403rd Wing celebrates C-130 milestone

  • Published
  • By Tech. Sgt. Kristen Pittman
  • 403rd Wing Public Affairs

The Mississippi Gulf Coast is a bird watcher’s paradise, especially for large birds like herons, egrets, pelicans, and C-130 aircraft.

The 403rd Wing has been buzzing Biloxi’s beaches in its variations of the C-130 and WC-130 aircraft for over three decades, but the first “herks” assigned to the then-403rd Composite Wing at Selfridge Air Force Base, Michigan, came in April 1971 when the unit gained the 913th and 914th Tactical Airlift Groups at Willow Grove Air Reserve Facility, Pennsylvania, and Niagara Falls International Airport, New York, respectively. The 913th and 914th TAGs had just recently transitioned from the C-119 Flying Boxcars to C-130As.

As for the 53rd Weather Reconnaissance Squadron, the 1965 hurricane season marked the first year the unit, then stationed at Hunter AFB, Georgia, and Ramey AFB, Puerto Rico, would fly their new, specially modified WC-130s into storms while their existing fleet of Boeing WB-47 Stratojets would be used for high altitude reconnaissance.
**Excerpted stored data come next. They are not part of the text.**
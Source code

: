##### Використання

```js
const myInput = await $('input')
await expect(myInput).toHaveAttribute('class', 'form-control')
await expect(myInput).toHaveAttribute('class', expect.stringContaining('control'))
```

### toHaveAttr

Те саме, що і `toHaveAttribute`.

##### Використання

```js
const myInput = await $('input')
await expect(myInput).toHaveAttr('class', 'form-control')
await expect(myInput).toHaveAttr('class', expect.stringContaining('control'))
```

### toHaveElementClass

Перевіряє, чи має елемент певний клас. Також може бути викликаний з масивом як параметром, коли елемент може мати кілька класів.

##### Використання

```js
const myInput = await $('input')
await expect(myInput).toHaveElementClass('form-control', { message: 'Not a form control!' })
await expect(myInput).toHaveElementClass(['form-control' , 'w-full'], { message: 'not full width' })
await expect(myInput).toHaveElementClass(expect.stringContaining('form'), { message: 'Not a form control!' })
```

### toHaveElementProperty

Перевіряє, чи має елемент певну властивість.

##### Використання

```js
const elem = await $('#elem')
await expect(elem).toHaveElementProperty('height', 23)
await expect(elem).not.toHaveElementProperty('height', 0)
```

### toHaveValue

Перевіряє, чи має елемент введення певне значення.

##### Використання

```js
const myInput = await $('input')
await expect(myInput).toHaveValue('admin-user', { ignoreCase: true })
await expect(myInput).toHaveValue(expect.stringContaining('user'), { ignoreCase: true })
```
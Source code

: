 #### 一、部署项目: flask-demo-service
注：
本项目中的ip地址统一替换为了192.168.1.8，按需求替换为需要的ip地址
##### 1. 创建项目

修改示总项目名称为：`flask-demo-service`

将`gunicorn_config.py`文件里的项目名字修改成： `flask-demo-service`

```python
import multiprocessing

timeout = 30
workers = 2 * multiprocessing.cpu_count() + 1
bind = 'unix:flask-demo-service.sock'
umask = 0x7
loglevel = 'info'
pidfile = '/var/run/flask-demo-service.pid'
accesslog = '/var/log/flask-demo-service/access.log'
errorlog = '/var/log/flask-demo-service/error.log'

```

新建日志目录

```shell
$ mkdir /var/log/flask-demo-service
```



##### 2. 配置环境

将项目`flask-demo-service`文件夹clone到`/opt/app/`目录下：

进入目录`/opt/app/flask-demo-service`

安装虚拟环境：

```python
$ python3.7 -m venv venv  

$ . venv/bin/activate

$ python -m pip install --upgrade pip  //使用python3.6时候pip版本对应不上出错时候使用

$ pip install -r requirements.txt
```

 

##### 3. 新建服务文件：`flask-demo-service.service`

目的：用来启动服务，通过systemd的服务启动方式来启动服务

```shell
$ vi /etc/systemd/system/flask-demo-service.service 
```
August 23 marked the 70th anniversary of the Lockheed Martin C-130 Hercules' first flight, and for over 50 of those 70 years the Citizen Airmen of the 403rd Wing have flown countless hours, transported thousands of people, and carried tons of equipment in C-130s ranging from A-models to J-models to provide combat, humanitarian, search and rescue, medical evacuation, and weather reconnaissance support all over the world.